| YOUR GOAL |
Each record has to be returned exactly as it appears.
= = =
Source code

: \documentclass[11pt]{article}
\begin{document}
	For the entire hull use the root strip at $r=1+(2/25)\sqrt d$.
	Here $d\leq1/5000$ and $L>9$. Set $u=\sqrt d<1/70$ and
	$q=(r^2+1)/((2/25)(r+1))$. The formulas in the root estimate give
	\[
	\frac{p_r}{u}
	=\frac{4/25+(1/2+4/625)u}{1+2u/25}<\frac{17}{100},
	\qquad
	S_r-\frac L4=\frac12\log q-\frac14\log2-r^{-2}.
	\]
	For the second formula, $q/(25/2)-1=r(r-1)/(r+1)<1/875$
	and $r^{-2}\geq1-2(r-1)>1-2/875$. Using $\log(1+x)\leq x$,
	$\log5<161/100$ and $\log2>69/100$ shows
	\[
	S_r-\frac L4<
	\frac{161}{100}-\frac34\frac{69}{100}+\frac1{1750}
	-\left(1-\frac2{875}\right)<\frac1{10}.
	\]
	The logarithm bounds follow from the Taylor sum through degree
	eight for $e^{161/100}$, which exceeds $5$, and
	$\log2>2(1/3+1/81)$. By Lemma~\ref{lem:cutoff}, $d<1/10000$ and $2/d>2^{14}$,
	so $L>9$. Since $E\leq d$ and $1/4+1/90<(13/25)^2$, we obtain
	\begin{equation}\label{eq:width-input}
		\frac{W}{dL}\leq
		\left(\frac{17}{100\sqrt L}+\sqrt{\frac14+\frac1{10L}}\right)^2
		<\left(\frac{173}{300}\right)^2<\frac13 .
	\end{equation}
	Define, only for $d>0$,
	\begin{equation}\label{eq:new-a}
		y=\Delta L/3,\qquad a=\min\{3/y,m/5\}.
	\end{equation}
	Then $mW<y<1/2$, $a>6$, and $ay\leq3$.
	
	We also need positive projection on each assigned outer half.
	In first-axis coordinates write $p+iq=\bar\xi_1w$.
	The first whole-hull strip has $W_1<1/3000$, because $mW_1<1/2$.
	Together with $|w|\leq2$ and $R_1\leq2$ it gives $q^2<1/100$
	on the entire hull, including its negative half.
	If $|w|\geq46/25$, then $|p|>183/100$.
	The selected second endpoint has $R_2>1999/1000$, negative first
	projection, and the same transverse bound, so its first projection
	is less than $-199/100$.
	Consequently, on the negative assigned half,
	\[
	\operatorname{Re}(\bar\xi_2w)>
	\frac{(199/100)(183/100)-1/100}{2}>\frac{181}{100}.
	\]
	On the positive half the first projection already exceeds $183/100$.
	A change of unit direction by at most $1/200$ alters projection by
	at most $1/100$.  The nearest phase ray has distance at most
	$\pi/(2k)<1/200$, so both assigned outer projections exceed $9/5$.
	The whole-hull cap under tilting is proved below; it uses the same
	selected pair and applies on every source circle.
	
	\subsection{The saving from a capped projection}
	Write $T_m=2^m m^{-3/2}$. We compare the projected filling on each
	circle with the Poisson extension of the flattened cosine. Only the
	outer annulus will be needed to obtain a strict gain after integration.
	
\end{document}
= = =
| TASK OUTPUT |
Source code

: \documentclass[11pt]{article}
\begin{document}
	For the entire hull use the root strip at $r=1+(2/25)\sqrt d$.
	Here $d\leq1/5000$ and $L>9$. Set $u=\sqrt d<1/70$ and
	$q=(r^2+1)/((2/25)(r+1))$. The formulas in the root estimate give
	\[
	\frac{p_r}{u}
	=\frac{4/25+(1/2+4/625)u}{1+2u/25}<\frac{17}{100},
	\qquad
	S_r-\frac L4=\frac12\log q-\frac14\log2-r^{-2}.
	\]
	For the second formula, $q/(25/2)-1=r(r-1)/(r+1)<1/875$
	and $r^{-2}\geq1-2(r-1)>1-2/875$. Using $\log(1+x)\leq x$,
	$\log5<161/100$ and $\log2>69/100$ shows
	\[
	S_r-\frac L4<
	\frac{161}{100}-\frac34\frac{69}{100}+\frac1{1750}
	-\left(1-\frac2{875}\right)<\frac1{10}.
	\]
	The logarithm bounds follow from the Taylor sum through degree
	eight for $e^{161/100}$, which exceeds $5$, and
	$\log2>2(1/3+1/81)$. By Lemma~\ref{lem:cutoff}, $d<1/10000$ and $2/d>2^{14}$,
	so $L>9$. Since $E\leq d$ and $1/4+1/90<(13/25)^2$, we obtain
	\begin{equation}\label{eq:width-input}
		\frac{W}{dL}\leq
		\left(\frac{17}{100\sqrt L}+\sqrt{\frac14+\frac1{10L}}\right)^2
		<\left(\frac{173}{300}\right)^2<\frac13 .
	\end{equation}
	Define, only for $d>0$,
	\begin{equation}\label{eq:new-a}
		y=\Delta L/3,\qquad a=\min\{3/y,m/5\}.
	\end{equation}
	Then $mW<y<1/2$, $a>6$, and $ay\leq3$.
	
	We also need positive projection on each assigned outer half.
	In first-axis coordinates write $p+iq=\bar\xi_1w$.
	The first whole-hull strip has $W_1<1/3000$, because $mW_1<1/2$.
	Together with $|w|\leq2$ and $R_1\leq2$ it gives $q^2<1/100$
	on the entire hull, including its negative half.
	If $|w|\geq46/25$, then $|p|>183/100$.
	The selected second endpoint has $R_2>1999/1000$, negative first
	projection, and the same transverse bound, so its first projection
	is less than $-199/100$.
	Consequently, on the negative assigned half,
	\[
	\operatorname{Re}(\bar\xi_2w)>
	\frac{(199/100)(183/100)-1/100}{2}>\frac{181}{100}.
	\]
	On the positive half the first projection already exceeds $183/100$.
	A change of unit direction by at most $1/200$ alters projection by
	at most $1/100$.  The nearest phase ray has distance at most
	$\pi/(2k)<1/200$, so both assigned outer projections exceed $9/5$.
	The whole-hull cap under tilting is proved below; it uses the same
	selected pair and applies on every source circle.
	
	\subsection{The saving from a capped projection}
	Write $T_m=2^m m^{-3/2}$. We compare the projected filling on each
	circle with the Poisson extension of the flattened cosine. Only the
	outer annulus will be needed to obtain a strict gain after integration.
	
\end{document}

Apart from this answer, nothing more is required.